2.Constater que l'administration a refusé de se soumettre à l'autorité de la chose jugée attachée à l'arrêt rendu le 22 Août 2022 par le CDAP du Tribunal cantonal de Vaud concernant l'autorisation préalable de travail pour l'octroi de permis de séjour avec activité lucrative indépendante en rapport avec l'activité de médecin indépendant au Cabinet ophtalmologique ********.

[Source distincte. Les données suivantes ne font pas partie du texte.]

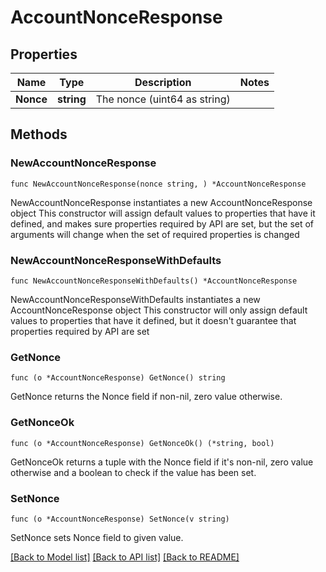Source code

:# AccountNonceResponse

## Properties

Name | Type | Description | Notes
------------ | ------------- | ------------- | -------------
**Nonce** | **string** | The nonce (uint64 as string) | 

## Methods

### NewAccountNonceResponse

`func NewAccountNonceResponse(nonce string, ) *AccountNonceResponse`

NewAccountNonceResponse instantiates a new AccountNonceResponse object
This constructor will assign default values to properties that have it defined,
and makes sure properties required by API are set, but the set of arguments
will change when the set of required properties is changed

### NewAccountNonceResponseWithDefaults

`func NewAccountNonceResponseWithDefaults() *AccountNonceResponse`

NewAccountNonceResponseWithDefaults instantiates a new AccountNonceResponse object
This constructor will only assign default values to properties that have it defined,
but it doesn't guarantee that properties required by API are set

### GetNonce

`func (o *AccountNonceResponse) GetNonce() string`

GetNonce returns the Nonce field if non-nil, zero value otherwise.

### GetNonceOk

`func (o *AccountNonceResponse) GetNonceOk() (*string, bool)`

GetNonceOk returns a tuple with the Nonce field if it's non-nil, zero value otherwise
and a boolean to check if the value has been set.

### SetNonce

`func (o *AccountNonceResponse) SetNonce(v string)`

SetNonce sets Nonce field to given value.



[[Back to Model list]](../README.md#documentation-for-models) [[Back to API list]](../README.md#documentation-for-api-endpoints) [[Back to README]](../README.md)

3. Constater que la décision de la DGEM du 20 Juin 2025 viole l'autorité de la chose jugée attachée à l'arrêt rendu le 22 Août 2022 par le CDAP du Tribunal cantonal de Vaud concernant l'autorisation préalable de travail pour l'octroi de permis de séjour avec activité lucrative indépendante en rapport avec l'activité de médecin indépendant au Cabinet ophtalmologique ********.
4.Dire et juger que l'autorité intimée devrait déclarer irrecevable la décision de la DGEM du 20 Juin 2025.
5.Annuler la décision attaquée pour cette illégalité.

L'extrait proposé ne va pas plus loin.